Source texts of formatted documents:
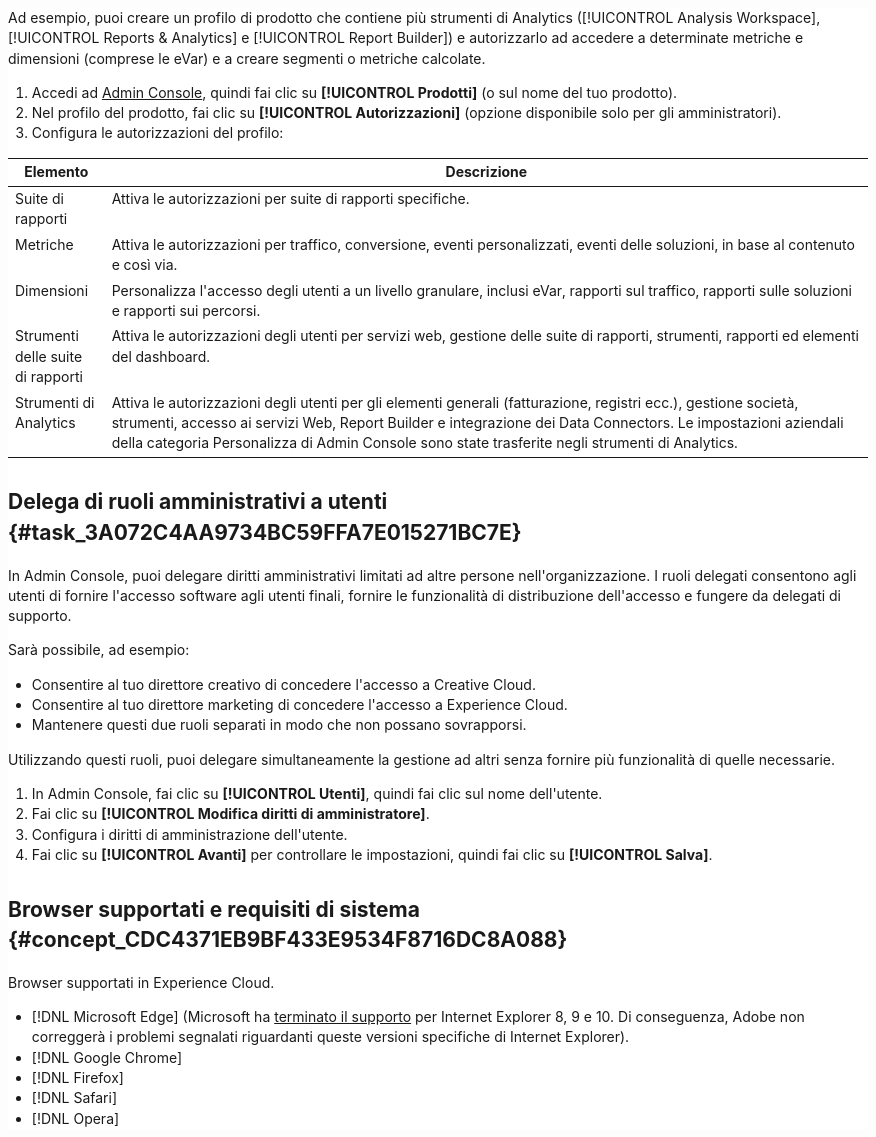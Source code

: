 Ad esempio, puoi creare un profilo di prodotto che contiene più strumenti di Analytics ([!UICONTROL Analysis Workspace], [!UICONTROL Reports &amp; Analytics] e [!UICONTROL Report Builder]) e autorizzarlo ad accedere a determinate metriche e dimensioni (comprese le eVar) e a creare segmenti o metriche calcolate.

1. Accedi ad [Admin Console](https://adminconsole.adobe.com/enterprise), quindi fai clic su **[!UICONTROL Prodotti]** (o sul nome del tuo prodotto).
1. Nel profilo del prodotto, fai clic su **[!UICONTROL Autorizzazioni]** (opzione disponibile solo per gli amministratori).
1. Configura le autorizzazioni del profilo:

| Elemento | Descrizione |
|--- |--- |
| Suite di rapporti | Attiva le autorizzazioni per suite di rapporti specifiche. |
| Metriche | Attiva le autorizzazioni per traffico, conversione, eventi personalizzati, eventi delle soluzioni, in base al contenuto e così via. |
| Dimensioni | Personalizza l&#39;accesso degli utenti a un livello granulare, inclusi eVar, rapporti sul traffico, rapporti sulle soluzioni e rapporti sui percorsi. |
| Strumenti delle suite di rapporti | Attiva le autorizzazioni degli utenti per servizi web, gestione delle suite di rapporti, strumenti, rapporti ed elementi del dashboard. |
| Strumenti di Analytics | Attiva le autorizzazioni degli utenti per gli elementi generali (fatturazione, registri ecc.), gestione società, strumenti, accesso ai servizi Web, Report Builder e integrazione dei Data Connectors. Le impostazioni aziendali della categoria Personalizza di Admin Console sono state trasferite negli strumenti di Analytics. |

## Delega di ruoli amministrativi a utenti {#task_3A072C4AA9734BC59FFA7E015271BC7E}

In Admin Console, puoi delegare diritti amministrativi limitati ad altre persone nell&#39;organizzazione. I ruoli delegati consentono agli utenti di fornire l&#39;accesso software agli utenti finali, fornire le funzionalità di distribuzione dell&#39;accesso e fungere da delegati di supporto.

Sarà possibile, ad esempio:

* Consentire al tuo direttore creativo di concedere l&#39;accesso a Creative Cloud.
* Consentire al tuo direttore marketing di concedere l&#39;accesso a Experience Cloud.
* Mantenere questi due ruoli separati in modo che non possano sovrapporsi.

Utilizzando questi ruoli, puoi delegare simultaneamente la gestione ad altri senza fornire più funzionalità di quelle necessarie.

1. In Admin Console, fai clic su **[!UICONTROL Utenti]**, quindi fai clic sul nome dell&#39;utente.
1. Fai clic su **[!UICONTROL Modifica diritti di amministratore]**.
1. Configura i diritti di amministrazione dell&#39;utente.
1. Fai clic su **[!UICONTROL Avanti]** per controllare le impostazioni, quindi fai clic su **[!UICONTROL Salva]**.

## Browser supportati e requisiti di sistema {#concept_CDC4371EB9BF433E9534F8716DC8A088}

Browser supportati in Experience Cloud.

* [!DNL Microsoft Edge] (Microsoft ha [terminato il supporto](https://www.microsoft.com/it-it/WindowsForBusiness/End-of-IE-support) per Internet Explorer 8, 9 e 10. Di conseguenza, Adobe non correggerà i problemi segnalati riguardanti queste versioni specifiche di Internet Explorer).
* [!DNL Google Chrome]
* [!DNL Firefox]
* [!DNL Safari]
* [!DNL Opera]
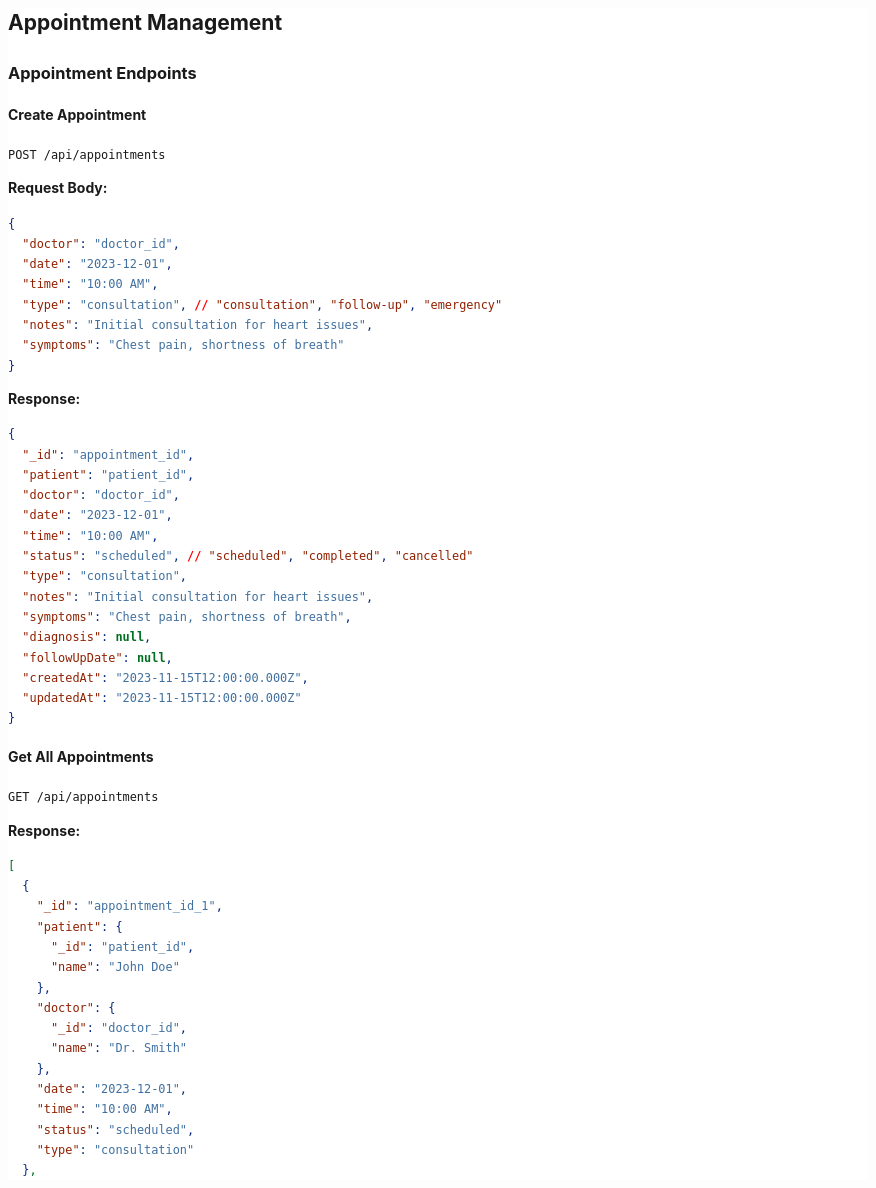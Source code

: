 ## Appointment Management

### Appointment Endpoints

#### Create Appointment

```
POST /api/appointments
```

**Request Body:**

```json
{
  "doctor": "doctor_id",
  "date": "2023-12-01",
  "time": "10:00 AM",
  "type": "consultation", // "consultation", "follow-up", "emergency"
  "notes": "Initial consultation for heart issues",
  "symptoms": "Chest pain, shortness of breath"
}
```

**Response:**

```json
{
  "_id": "appointment_id",
  "patient": "patient_id",
  "doctor": "doctor_id",
  "date": "2023-12-01",
  "time": "10:00 AM",
  "status": "scheduled", // "scheduled", "completed", "cancelled"
  "type": "consultation",
  "notes": "Initial consultation for heart issues",
  "symptoms": "Chest pain, shortness of breath",
  "diagnosis": null,
  "followUpDate": null,
  "createdAt": "2023-11-15T12:00:00.000Z",
  "updatedAt": "2023-11-15T12:00:00.000Z"
}
```

#### Get All Appointments

```
GET /api/appointments
```

**Response:**

```json
[
  {
    "_id": "appointment_id_1",
    "patient": {
      "_id": "patient_id",
      "name": "John Doe"
    },
    "doctor": {
      "_id": "doctor_id",
      "name": "Dr. Smith"
    },
    "date": "2023-12-01",
    "time": "10:00 AM",
    "status": "scheduled",
    "type": "consultation"
  },
```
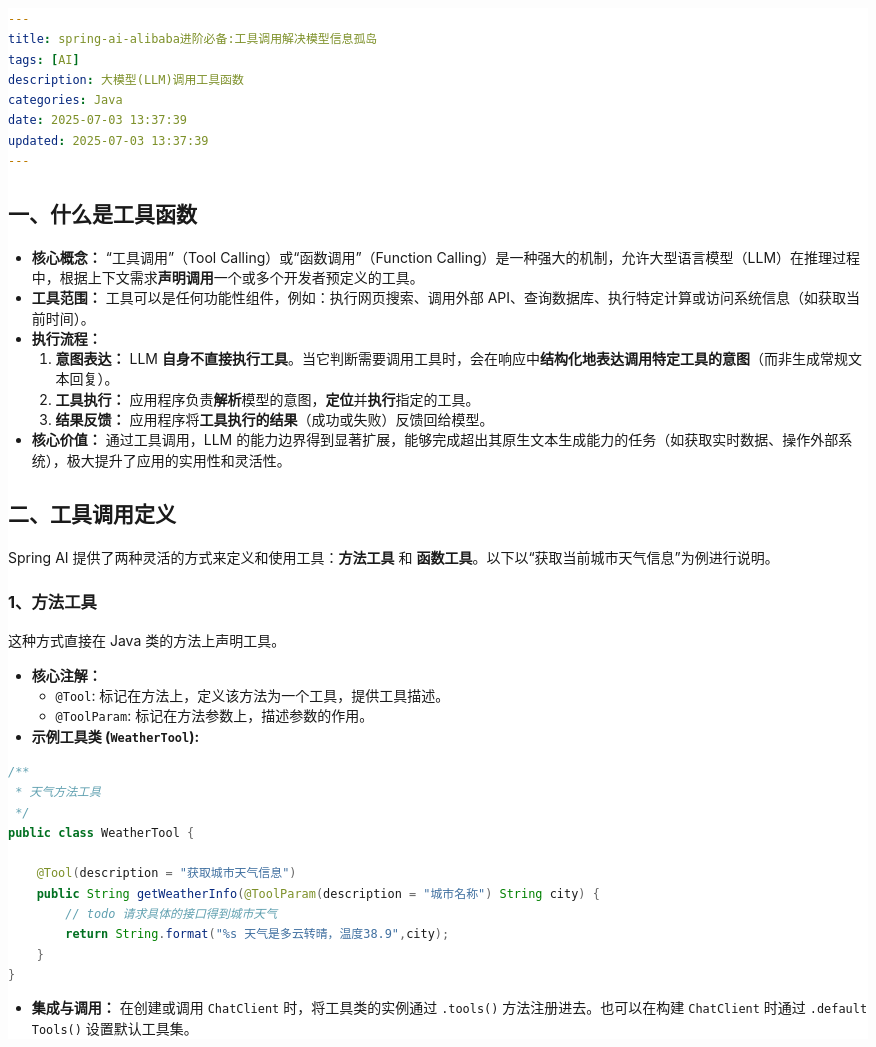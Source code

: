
 ```yaml
---
title: spring-ai-alibaba进阶必备:工具调用解决模型信息孤岛
tags: [AI]
description: 大模型(LLM)调用工具函数
categories: Java
date: 2025-07-03 13:37:39
updated: 2025-07-03 13:37:39
---
```



## 一、什么是工具函数

- **核心概念：** “工具调用”（Tool Calling）或“函数调用”（Function Calling）是一种强大的机制，允许大型语言模型（LLM）在推理过程中，根据上下文需求**声明调用**一个或多个开发者预定义的工具。
- **工具范围：** 工具可以是任何功能性组件，例如：执行网页搜索、调用外部 API、查询数据库、执行特定计算或访问系统信息（如获取当前时间）。
- **执行流程：**
    1.  **意图表达：** LLM **自身不直接执行工具**。当它判断需要调用工具时，会在响应中**结构化地表达调用特定工具的意图**（而非生成常规文本回复）。
    2.  **工具执行：** 应用程序负责**解析**模型的意图，**定位**并**执行**指定的工具。
    3.  **结果反馈：** 应用程序将**工具执行的结果**（成功或失败）反馈回给模型。
- **核心价值：** 通过工具调用，LLM 的能力边界得到显著扩展，能够完成超出其原生文本生成能力的任务（如获取实时数据、操作外部系统），极大提升了应用的实用性和灵活性。



## 二、工具调用定义

Spring AI 提供了两种灵活的方式来定义和使用工具：**方法工具** 和 **函数工具**。以下以“获取当前城市天气信息”为例进行说明。


### 1、方法工具

这种方式直接在 Java 类的方法上声明工具。

-   **核心注解：**
    - `@Tool`: 标记在方法上，定义该方法为一个工具，提供工具描述。
    - `@ToolParam`: 标记在方法参数上，描述参数的作用。
-   **示例工具类 (`WeatherTool`):**

```java
/**
 * 天气方法工具
 */
public class WeatherTool {

    @Tool(description = "获取城市天气信息")
    public String getWeatherInfo(@ToolParam(description = "城市名称") String city) {
        // todo 请求具体的接口得到城市天气
        return String.format("%s 天气是多云转晴，温度38.9",city);
    }
}
```

- **集成与调用：**
    在创建或调用 `ChatClient` 时，将工具类的实例通过 `.tools()` 方法注册进去。也可以在构建 `ChatClient` 时通过 `.defaultTools()` 设置默认工具集。
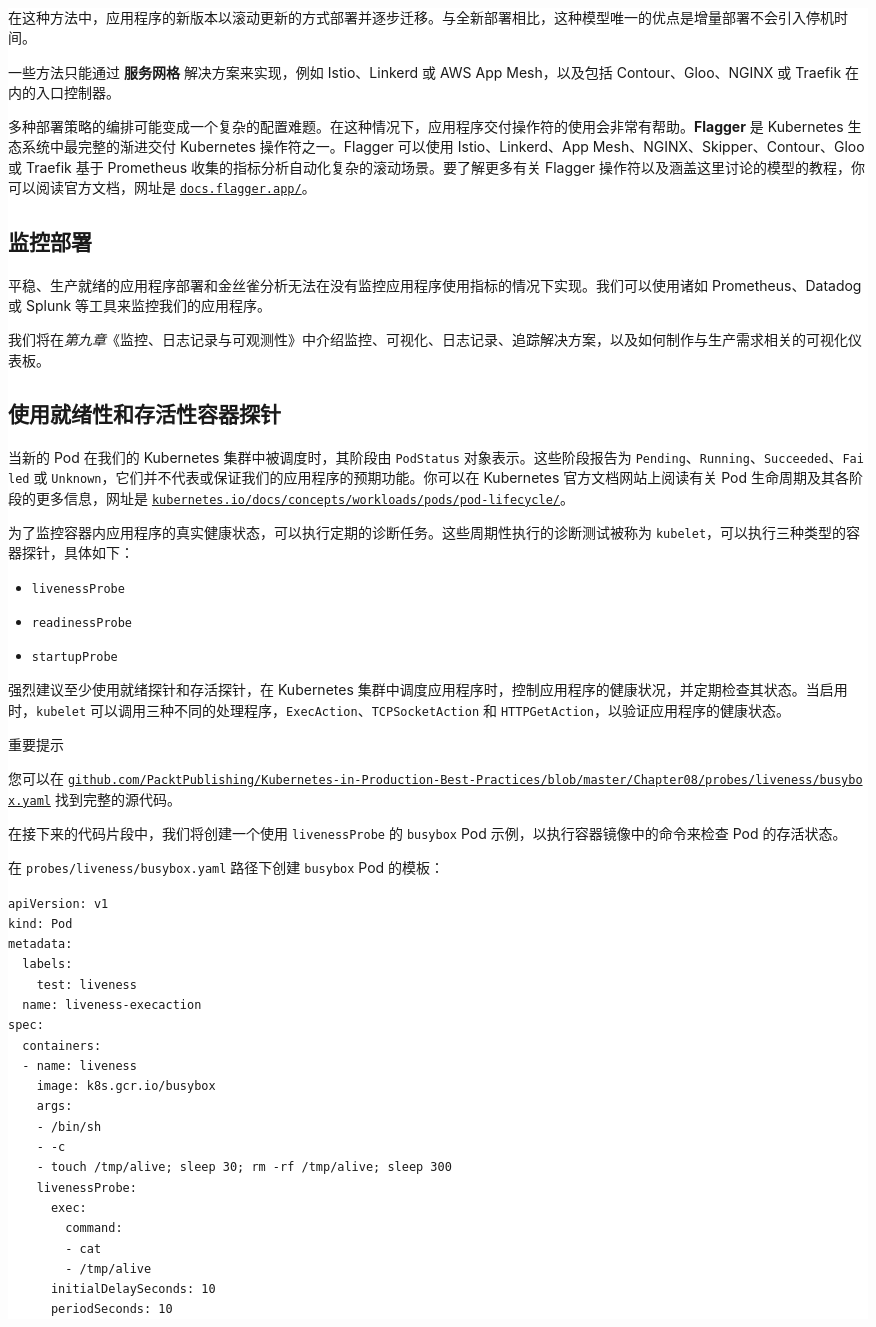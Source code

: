 在这种方法中，应用程序的新版本以滚动更新的方式部署并逐步迁移。与全新部署相比，这种模型唯一的优点是增量部署不会引入停机时间。

一些方法只能通过 **服务网格** 解决方案来实现，例如 Istio、Linkerd 或 AWS App Mesh，以及包括 Contour、Gloo、NGINX 或 Traefik 在内的入口控制器。

多种部署策略的编排可能变成一个复杂的配置难题。在这种情况下，应用程序交付操作符的使用会非常有帮助。**Flagger** 是 Kubernetes 生态系统中最完整的渐进交付 Kubernetes 操作符之一。Flagger 可以使用 Istio、Linkerd、App Mesh、NGINX、Skipper、Contour、Gloo 或 Traefik 基于 Prometheus 收集的指标分析自动化复杂的滚动场景。要了解更多有关 Flagger 操作符以及涵盖这里讨论的模型的教程，你可以阅读官方文档，网址是 [`docs.flagger.app/`](https://docs.flagger.app/)。

## 监控部署

平稳、生产就绪的应用程序部署和金丝雀分析无法在没有监控应用程序使用指标的情况下实现。我们可以使用诸如 Prometheus、Datadog 或 Splunk 等工具来监控我们的应用程序。

我们将在*第九章*《监控、日志记录与可观测性》中介绍监控、可视化、日志记录、追踪解决方案，以及如何制作与生产需求相关的可视化仪表板。

## 使用就绪性和存活性容器探针

当新的 Pod 在我们的 Kubernetes 集群中被调度时，其阶段由 `PodStatus` 对象表示。这些阶段报告为 `Pending`、`Running`、`Succeeded`、`Failed` 或 `Unknown`，它们并不代表或保证我们的应用程序的预期功能。你可以在 Kubernetes 官方文档网站上阅读有关 Pod 生命周期及其各阶段的更多信息，网址是 [`kubernetes.io/docs/concepts/workloads/pods/pod-lifecycle/`](https://kubernetes.io/docs/concepts/workloads/pods/pod-lifecycle/)。

为了监控容器内应用程序的真实健康状态，可以执行定期的诊断任务。这些周期性执行的诊断测试被称为 `kubelet`，可以执行三种类型的容器探针，具体如下：

+   `livenessProbe`

+   `readinessProbe`

+   `startupProbe`

强烈建议至少使用就绪探针和存活探针，在 Kubernetes 集群中调度应用程序时，控制应用程序的健康状况，并定期检查其状态。当启用时，`kubelet` 可以调用三种不同的处理程序，`ExecAction`、`TCPSocketAction` 和 `HTTPGetAction`，以验证应用程序的健康状态。

重要提示

您可以在 [`github.com/PacktPublishing/Kubernetes-in-Production-Best-Practices/blob/master/Chapter08/probes/liveness/busybox.yaml`](https://github.com/PacktPublishing/Kubernetes-in-Production-Best-Practices/blob/master/Chapter08/probes/liveness/busybox.yaml) 找到完整的源代码。

在接下来的代码片段中，我们将创建一个使用 `livenessProbe` 的 `busybox` Pod 示例，以执行容器镜像中的命令来检查 Pod 的存活状态。

在 `probes/liveness/busybox.yaml` 路径下创建 `busybox` Pod 的模板：

```
apiVersion: v1
kind: Pod
metadata:
  labels:
    test: liveness
  name: liveness-execaction
spec:
  containers:
  - name: liveness
    image: k8s.gcr.io/busybox
    args:
    - /bin/sh
    - -c
    - touch /tmp/alive; sleep 30; rm -rf /tmp/alive; sleep 300
    livenessProbe:
      exec:
        command:
        - cat
        - /tmp/alive
      initialDelaySeconds: 10
      periodSeconds: 10
```
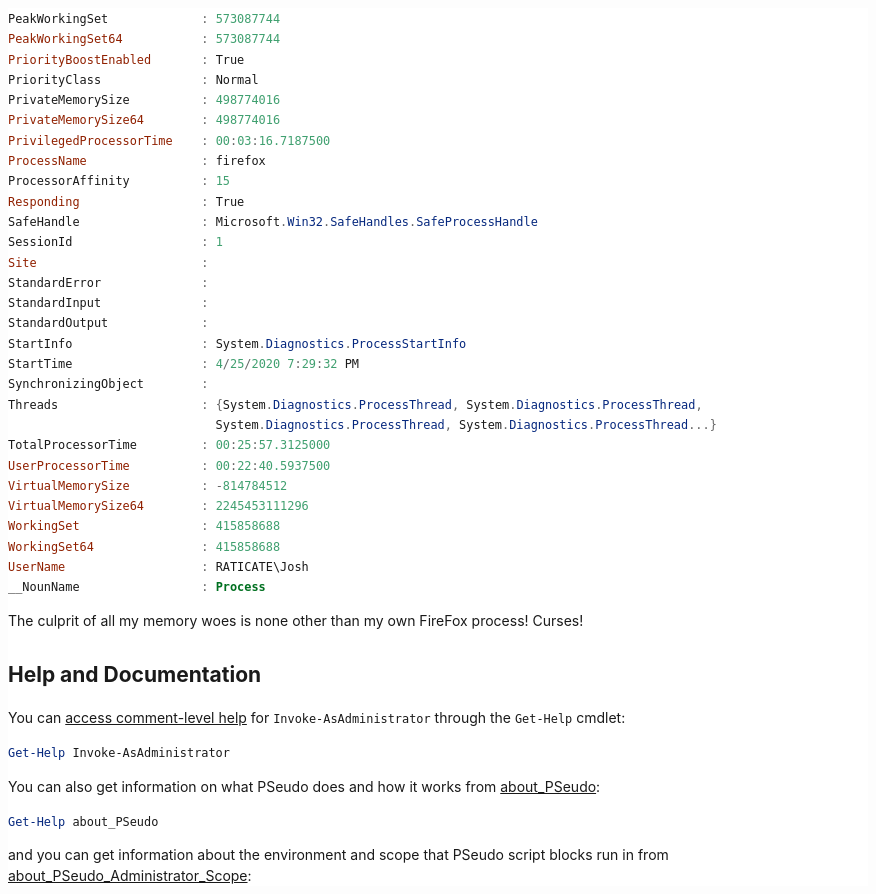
 ```powershell
PeakWorkingSet             : 573087744
PeakWorkingSet64           : 573087744
PriorityBoostEnabled       : True
PriorityClass              : Normal
PrivateMemorySize          : 498774016
PrivateMemorySize64        : 498774016
PrivilegedProcessorTime    : 00:03:16.7187500
ProcessName                : firefox
ProcessorAffinity          : 15
Responding                 : True
SafeHandle                 : Microsoft.Win32.SafeHandles.SafeProcessHandle
SessionId                  : 1
Site                       :
StandardError              :
StandardInput              :
StandardOutput             :
StartInfo                  : System.Diagnostics.ProcessStartInfo
StartTime                  : 4/25/2020 7:29:32 PM
SynchronizingObject        :
Threads                    : {System.Diagnostics.ProcessThread, System.Diagnostics.ProcessThread,
                             System.Diagnostics.ProcessThread, System.Diagnostics.ProcessThread...}
TotalProcessorTime         : 00:25:57.3125000
UserProcessorTime          : 00:22:40.5937500
VirtualMemorySize          : -814784512
VirtualMemorySize64        : 2245453111296
WorkingSet                 : 415858688
WorkingSet64               : 415858688
UserName                   : RATICATE\Josh
__NounName                 : Process
```

The culprit of all my memory woes is none other than my own FireFox process!
Curses!

## Help and Documentation

You can
[access comment-level help](https://github.com/jfhbrook/PSeudo/blob/master/API.txt)
for `Invoke-AsAdministrator` through the `Get-Help` cmdlet:

```powershell
Get-Help Invoke-AsAdministrator
```

You can also get information on what PSeudo does and how it works from
[about_PSeudo](https://github.com/jfhbrook/PSeudo/blob/master/PSeudo/en-US/about_PSeudo.help.txt):

```powershell
Get-Help about_PSeudo
```

and you can get information about the environment and scope that PSeudo script
blocks run in from
[about_PSeudo_Administrator_Scope](https://github.com/jfhbrook/PSeudo/blob/master/PSeudo/en-US/about_PSeudo_Administrator_Scope.help.txt):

- **Exercise aim**:
Out of the data above, set down the lines from the one with "a Creative Cloud." to the one with "1. Configura i", both included, exactly as written and with no additions.

- **Solved problem**:
* Consentire al tuo direttore creativo di concedere l&#39;accesso a Creative Cloud.
* Consentire al tuo direttore marketing di concedere l&#39;accesso a Experience Cloud.
* Mantenere questi due ruoli separati in modo che non possano sovrapporsi.

Utilizzando questi ruoli, puoi delegare simultaneamente la gestione ad altri senza fornire più funzionalità di quelle necessarie.

1. In Admin Console, fai clic su **[!UICONTROL Utenti]**, quindi fai clic sul nome dell&#39;utente.
1. Fai clic su **[!UICONTROL Modifica diritti di amministratore]**.
1. Configura i diritti di amministrazione dell&#39;utente.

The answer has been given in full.